While in college, she also worked seasonally for King County Detentions. After graduation, a permanent part-time position opened up with them and she applied. Due to a quirk in the application process for the county, her application was sent to Detentions, as well as 4Culture (then the King County Office of Cultural Resources) who was also seeking to fill an administrative position. After two weeks in her new job with Detentions she was offered the position at 4Culture – she gave her two weeks’ notice and accepted. Growing up in a very pragmatic household, Riza never thought she would end up doing work that related to her passion and degree, but with 4Culture she saw an opportunity to do just that.
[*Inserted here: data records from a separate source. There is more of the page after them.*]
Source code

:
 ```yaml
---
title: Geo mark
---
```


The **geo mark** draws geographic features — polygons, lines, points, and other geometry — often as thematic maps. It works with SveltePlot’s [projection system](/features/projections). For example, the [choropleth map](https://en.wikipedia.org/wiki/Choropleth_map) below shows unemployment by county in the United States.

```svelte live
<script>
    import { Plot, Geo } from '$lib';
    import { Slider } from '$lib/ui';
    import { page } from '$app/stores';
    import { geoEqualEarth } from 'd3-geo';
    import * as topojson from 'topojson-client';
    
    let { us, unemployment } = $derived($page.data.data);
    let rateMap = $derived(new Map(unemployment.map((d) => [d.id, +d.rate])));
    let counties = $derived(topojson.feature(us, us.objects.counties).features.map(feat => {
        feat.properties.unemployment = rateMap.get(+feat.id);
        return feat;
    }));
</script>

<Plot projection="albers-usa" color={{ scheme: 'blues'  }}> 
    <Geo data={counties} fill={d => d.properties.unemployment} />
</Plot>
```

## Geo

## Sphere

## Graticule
When asked what skills she brings to her team, Riza took a moment to think. Finally, she explained that her strengths were: Pride in her work, and a willingness to help. She thrives on making a difference. Knowing what she does here (in no small way) helps artists and fosters community, results in a drive that allows her to motivate not only herself but also the rest of her team; devoting attention every day, to making things a little bit smoother and a little bit easier.
Riza describes herself as a private, quiet person, but the one thing she wanted people to know about her is her passion. Once, an artist wrote a letter praising Riza for her assistance through boundless loops of harrowing paperwork. She remembered being surprised, as she hadn’t noted her interaction with that artist as being any different from the work she strives to do every day. She admits, it can be a struggle to see your own impact from the background – but she finds her ways. She reads the Scope of Service for every contract she’s working on, so she can connect her work to what artists and organizations are doing in the community. And overall – she added in her soft, signature tone – she tries, and hopes she succeeds, every day to do her absolute best.
And we think she absolutely does!
This is the second in a regular series of posts introducing 4Culture staff. We want you to know who we are.